*** Opening of RECORDED INFORMATION ***

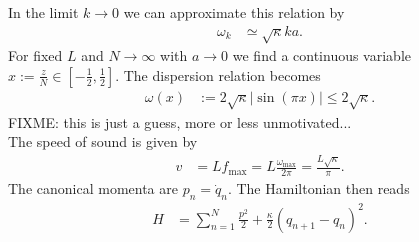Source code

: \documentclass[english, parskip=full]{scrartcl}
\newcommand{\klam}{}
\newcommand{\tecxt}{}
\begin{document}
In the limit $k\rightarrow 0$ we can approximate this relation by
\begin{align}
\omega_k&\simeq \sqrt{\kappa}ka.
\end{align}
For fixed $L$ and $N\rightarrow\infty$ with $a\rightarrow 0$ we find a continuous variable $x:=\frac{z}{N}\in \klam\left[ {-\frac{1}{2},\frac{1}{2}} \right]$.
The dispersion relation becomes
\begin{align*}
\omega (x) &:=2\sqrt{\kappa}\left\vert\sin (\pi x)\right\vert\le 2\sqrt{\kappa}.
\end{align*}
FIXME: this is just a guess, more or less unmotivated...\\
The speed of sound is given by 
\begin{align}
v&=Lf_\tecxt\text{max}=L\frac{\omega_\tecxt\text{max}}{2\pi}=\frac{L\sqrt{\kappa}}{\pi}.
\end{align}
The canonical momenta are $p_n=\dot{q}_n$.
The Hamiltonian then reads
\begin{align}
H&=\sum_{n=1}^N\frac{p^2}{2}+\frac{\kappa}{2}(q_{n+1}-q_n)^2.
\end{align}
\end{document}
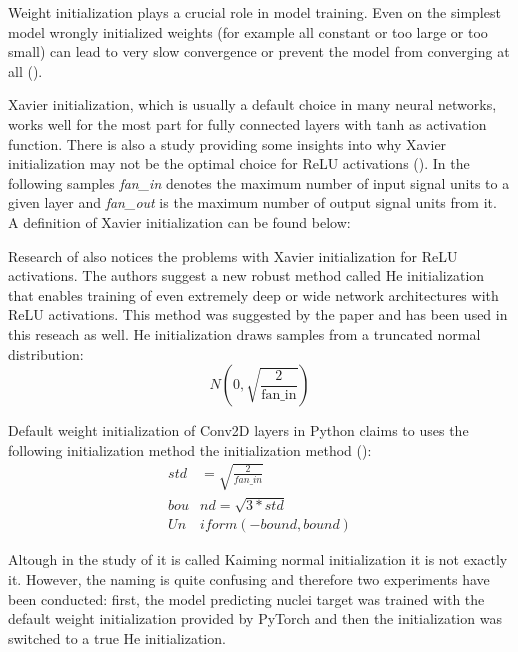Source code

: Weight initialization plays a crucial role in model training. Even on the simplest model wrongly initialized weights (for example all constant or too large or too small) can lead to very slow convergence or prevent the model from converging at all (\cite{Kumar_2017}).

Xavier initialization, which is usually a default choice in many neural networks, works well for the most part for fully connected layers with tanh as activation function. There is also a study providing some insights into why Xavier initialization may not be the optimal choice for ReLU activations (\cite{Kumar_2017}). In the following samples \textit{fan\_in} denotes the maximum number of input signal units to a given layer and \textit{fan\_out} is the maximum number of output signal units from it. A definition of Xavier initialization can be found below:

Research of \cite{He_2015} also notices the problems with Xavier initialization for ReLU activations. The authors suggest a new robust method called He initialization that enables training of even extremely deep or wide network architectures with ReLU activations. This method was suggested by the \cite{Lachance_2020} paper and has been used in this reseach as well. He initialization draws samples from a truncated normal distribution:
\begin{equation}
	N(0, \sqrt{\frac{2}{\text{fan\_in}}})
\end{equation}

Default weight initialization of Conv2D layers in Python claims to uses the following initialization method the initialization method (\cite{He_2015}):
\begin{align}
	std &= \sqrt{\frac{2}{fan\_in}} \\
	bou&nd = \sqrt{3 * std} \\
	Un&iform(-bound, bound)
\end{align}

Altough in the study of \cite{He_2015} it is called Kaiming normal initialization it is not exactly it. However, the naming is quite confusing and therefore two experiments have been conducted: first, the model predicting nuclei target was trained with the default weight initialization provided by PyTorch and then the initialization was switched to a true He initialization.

*** Close of RECORDED INFORMATION ***

**WORK TASK:** Provide a count of the lines in the data above that include the word "this", stating the number alone.

**COMPLETED EXERCISE:** 3